Demers and U.S. Attorney Erin Nealy Cox for the Northern District of Texas.
Michael Kyle Sewell, 18, who was arrested in February,
formally pleaded guilty to conspiracy to provide material support to
Lashkar-e-Taiba, a Pakistani-based foreign terrorist organization also known as
LeT.
According to court documents, Sewell admitted to encouraging
an individual, identified in court documents only as coconspirator 1, to join
LeT.
Sewell then provided the coconspirator, who he spoke to on
social media, with contact information for an individual he believed could
facilitate the coconspirator’s travel to Pakistan to join LeT. Unbeknownst to Sewell and the coconspirator,
the facilitator was an undercover FBI agent.
Sewell and the coconspirator discussed what the
coconspirator should say to the undercover agent who posed as the facilitator,
in order to gain the facilitator’s trust and be permitted to join LeT. Sewell also contacted the facilitator to
vouch for the coconspirator’s authenticity.

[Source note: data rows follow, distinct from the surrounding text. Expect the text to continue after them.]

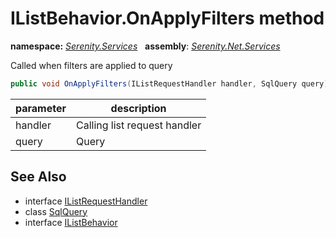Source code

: # IListBehavior.OnApplyFilters method
**namespace:** *[Serenity.Services](../../README.md#serenity.services-namespace)*   **assembly**: *[Serenity.Net.Services](../../README.md)*

Called when filters are applied to query

```csharp
public void OnApplyFilters(IListRequestHandler handler, SqlQuery query)
```

| parameter | description |
| --- | --- |
| handler | Calling list request handler |
| query | Query |

## See Also

* interface [IListRequestHandler](../IListRequestHandler.md)
* class [SqlQuery](../Serenity.Net.Data/../../Serenity.Data/SqlQuery.md)
* interface [IListBehavior](../IListBehavior.md)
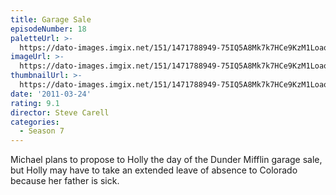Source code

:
 ```yaml
---
title: Garage Sale
episodeNumber: 18
paletteUrl: >-
  https://dato-images.imgix.net/151/1471788949-75IQ5A8Mk7k7HCe9KzM1LoaoZc7.jpg?auto=enhance&ch=DPR%2CWidth&palette=json
imageUrl: >-
  https://dato-images.imgix.net/151/1471788949-75IQ5A8Mk7k7HCe9KzM1LoaoZc7.jpg?auto=compress%2Cformat&ch=DPR%2CWidth&w=500
thumbnailUrl: >-
  https://dato-images.imgix.net/151/1471788949-75IQ5A8Mk7k7HCe9KzM1LoaoZc7.jpg?auto=enhance&ch=DPR%2CWidth&fit=crop&fm=jpg&h=280&w=500
date: '2011-03-24'
rating: 9.1
director: Steve Carell
categories:
  - Season 7
---
```


Michael plans to propose to Holly the day of the Dunder Mifflin garage sale, but Holly may have to take an extended leave of absence to Colorado because her father is sick.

Sewell now faces up to 20 years in federal prison and a fine
of up to $250,000. He will be sentenced
on Aug. 12, 2019 in Fort Worth.
The Federal Bureau of Investigation and its Joint Terrorism
Task Force members, including the Arlington Police Department, the Fort Worth
Police Department, the Tarrant County Sheriff’s Office, the Naval Criminal
Investigation Service, Homeland Security Investigations, and the Texas
Department of Public Safety conducted the investigation. Assistant U.S. Attorney Jay Weimer prosecuted
the case with the assistance of Trial Attorney Bridget Behling of the National
Security Division's Counterterrorism Section.